A story on women's rights in India today underlines both the importance of increased women's participation in politics and the crucial work undertaken by women's NGO's across the world (who so frequently do the work of government for them). Both The Hindu and Frontier India report today on MP Brinda Karat's ongoing struggle for a new law to combat 'honour killings' in India. In a letter to Prime Minister Manmohan Singh, Brinda Karat condemns his recent decision to refer the call for a new law to a special ministerial group, protesting that such a move will only delay action further.
Despite broad support for the proposed new law being expressed by all parties in a parliamentary discussion in 2009, no action has yet been taken. Brinda Karat recommends that the PM and his government work closely with NGO All India Democratic Women's Association, which has already created a draft law for the government's consideration.

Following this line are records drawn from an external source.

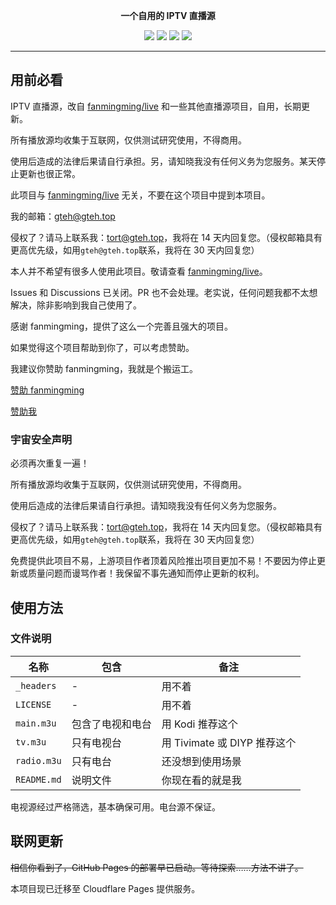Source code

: <p align="center"><b>一个自用的 IPTV 直播源</b></p>

<p align="center">
  <img src="https://img.shields.io/github/stars/xinxin2021/iptv?style=flat-square">
  <img src="https://img.shields.io/github/forks/xinxin2021/iptv?style=flat-square">
  <img src="https://img.shields.io/github/watchers/xinxin2021/iptv?style=flat-square">
  <img src="https://img.shields.io/github/license/xinxin2021/iptv?style=flat-square">
</p>

---

## 用前必看

IPTV 直播源，改自 [fanmingming/live](//github.com/fanmingming/live) 和一些其他直播源项目，自用，长期更新。

所有播放源均收集于互联网，仅供测试研究使用，不得商用。

使用后造成的法律后果请自行承担。另，请知晓我没有任何义务为您服务。某天停止更新也很正常。

此项目与 [fanmingming/live](//github.com/fanmingming/live) 无关，不要在这个项目中提到本项目。

我的邮箱：[gteh@gteh.top](mailto:gteh@gteh.top)

侵权了？请马上联系我：[tort@gteh.top](mailto:tort@gteh.top)，我将在 14 天内回复您。（侵权邮箱具有更高优先级，如用`gteh@gteh.top`联系，我将在 30 天内回复您）

本人并不希望有很多人使用此项目。敬请查看 [fanmingming/live](//github.com/fanmingming/live)。

Issues 和 Discussions 已关闭。PR 也不会处理。老实说，任何问题我都不太想解决，除非影响到我自己使用了。

感谢 fanmingming，提供了这么一个完善且强大的项目。

如果觉得这个项目帮助到你了，可以考虑赞助。

我建议你赞助 fanmingming，我就是个搬运工。

[赞助 fanmingming](//sponsor.fanmingming.com)

[赞助我](//sponsor.gteh.top)

### 宇宙安全声明

必须再次重复一遍！

所有播放源均收集于互联网，仅供测试研究使用，不得商用。

使用后造成的法律后果请自行承担。请知晓我没有任何义务为您服务。

侵权了？请马上联系我：[tort@gteh.top](mailto:tort@gteh.top)，我将在 14 天内回复您。（侵权邮箱具有更高优先级，如用`gteh@gteh.top`联系，我将在 30 天内回复您）

免费提供此项目不易，上游项目作者顶着风险推出项目更加不易！不要因为停止更新或质量问题而谩骂作者！我保留不事先通知而停止更新的权利。

## 使用方法

### 文件说明

| 名称        | 包含             | 备注                         |
| ----------- | ---------------- | ---------------------------- |
| `_headers`  | -                | 用不着                       |
| `LICENSE`   | -                | 用不着                       |
| `main.m3u`  | 包含了电视和电台 | 用 Kodi 推荐这个             |
| `tv.m3u`    | 只有电视台       | 用 Tivimate 或 DIYP 推荐这个 |
| `radio.m3u` | 只有电台         | 还没想到使用场景             |
| `README.md` | 说明文件         | 你现在看的就是我             |

电视源经过严格筛选，基本确保可用。电台源不保证。

## 联网更新

~~相信你看到了，GitHub Pages 的部署早已启动。等待探索……方法不讲了。~~

本项目现已迁移至 Cloudflare Pages 提供服务。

In her letter, Brinda Karat also highlights that incidences of honour killings most frequently have many other dimensions, and is often preceded by other crimes such as social and economic boycott, coercive dissolution of marriage, levelling of fines on the family of the boy and their supporters, public humiliation, and threats and harassment against relatives.
Karat believes that a lack of understanding of honour killings is behind the delay in creating a new law. “It is this flawed understanding of those charged with addressing the crime which is responsible for the misconceived piecemeal attempts for a legal framework that we see today,” she said.